:: Work to complete ::
Below is a block of data; give all of it again word for word.

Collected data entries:
______
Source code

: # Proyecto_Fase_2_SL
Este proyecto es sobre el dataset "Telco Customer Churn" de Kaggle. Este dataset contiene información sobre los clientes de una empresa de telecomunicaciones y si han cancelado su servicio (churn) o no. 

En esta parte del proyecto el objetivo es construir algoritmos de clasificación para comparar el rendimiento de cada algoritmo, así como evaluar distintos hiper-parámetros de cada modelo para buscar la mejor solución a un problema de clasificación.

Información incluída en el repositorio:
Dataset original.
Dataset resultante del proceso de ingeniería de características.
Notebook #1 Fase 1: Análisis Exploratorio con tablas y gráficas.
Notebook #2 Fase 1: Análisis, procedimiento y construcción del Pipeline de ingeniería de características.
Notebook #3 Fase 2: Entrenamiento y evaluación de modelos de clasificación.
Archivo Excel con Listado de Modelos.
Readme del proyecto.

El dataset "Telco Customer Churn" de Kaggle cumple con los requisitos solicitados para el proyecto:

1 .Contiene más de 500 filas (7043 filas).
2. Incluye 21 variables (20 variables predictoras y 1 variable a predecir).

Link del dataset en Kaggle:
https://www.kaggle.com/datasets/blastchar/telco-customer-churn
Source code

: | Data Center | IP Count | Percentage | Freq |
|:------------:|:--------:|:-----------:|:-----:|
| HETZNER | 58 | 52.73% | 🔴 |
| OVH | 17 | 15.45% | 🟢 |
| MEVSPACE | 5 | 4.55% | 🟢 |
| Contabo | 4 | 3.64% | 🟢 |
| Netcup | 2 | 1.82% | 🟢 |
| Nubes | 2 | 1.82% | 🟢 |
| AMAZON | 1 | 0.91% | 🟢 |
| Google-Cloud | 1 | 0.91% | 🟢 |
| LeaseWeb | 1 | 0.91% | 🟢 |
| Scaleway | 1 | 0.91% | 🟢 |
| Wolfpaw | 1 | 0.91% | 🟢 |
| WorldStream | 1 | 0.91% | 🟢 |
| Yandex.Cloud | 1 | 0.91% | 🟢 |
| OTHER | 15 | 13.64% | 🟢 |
______
:: Output below ::
Source code

: # Proyecto_Fase_2_SL
Este proyecto es sobre el dataset "Telco Customer Churn" de Kaggle. Este dataset contiene información sobre los clientes de una empresa de telecomunicaciones y si han cancelado su servicio (churn) o no. 

En esta parte del proyecto el objetivo es construir algoritmos de clasificación para comparar el rendimiento de cada algoritmo, así como evaluar distintos hiper-parámetros de cada modelo para buscar la mejor solución a un problema de clasificación.

Información incluída en el repositorio:
Dataset original.
Dataset resultante del proceso de ingeniería de características.
Notebook #1 Fase 1: Análisis Exploratorio con tablas y gráficas.
Notebook #2 Fase 1: Análisis, procedimiento y construcción del Pipeline de ingeniería de características.
Notebook #3 Fase 2: Entrenamiento y evaluación de modelos de clasificación.
Archivo Excel con Listado de Modelos.
Readme del proyecto.

El dataset "Telco Customer Churn" de Kaggle cumple con los requisitos solicitados para el proyecto:

1 .Contiene más de 500 filas (7043 filas).
2. Incluye 21 variables (20 variables predictoras y 1 variable a predecir).

Link del dataset en Kaggle:
https://www.kaggle.com/datasets/blastchar/telco-customer-churn
Source code

: | Data Center | IP Count | Percentage | Freq |
|:------------:|:--------:|:-----------:|:-----:|
| HETZNER | 58 | 52.73% | 🔴 |
| OVH | 17 | 15.45% | 🟢 |
| MEVSPACE | 5 | 4.55% | 🟢 |
| Contabo | 4 | 3.64% | 🟢 |
| Netcup | 2 | 1.82% | 🟢 |
| Nubes | 2 | 1.82% | 🟢 |
| AMAZON | 1 | 0.91% | 🟢 |
| Google-Cloud | 1 | 0.91% | 🟢 |
| LeaseWeb | 1 | 0.91% | 🟢 |
| Scaleway | 1 | 0.91% | 🟢 |
| Wolfpaw | 1 | 0.91% | 🟢 |
| WorldStream | 1 | 0.91% | 🟢 |
| Yandex.Cloud | 1 | 0.91% | 🟢 |
| OTHER | 15 | 13.64% | 🟢 |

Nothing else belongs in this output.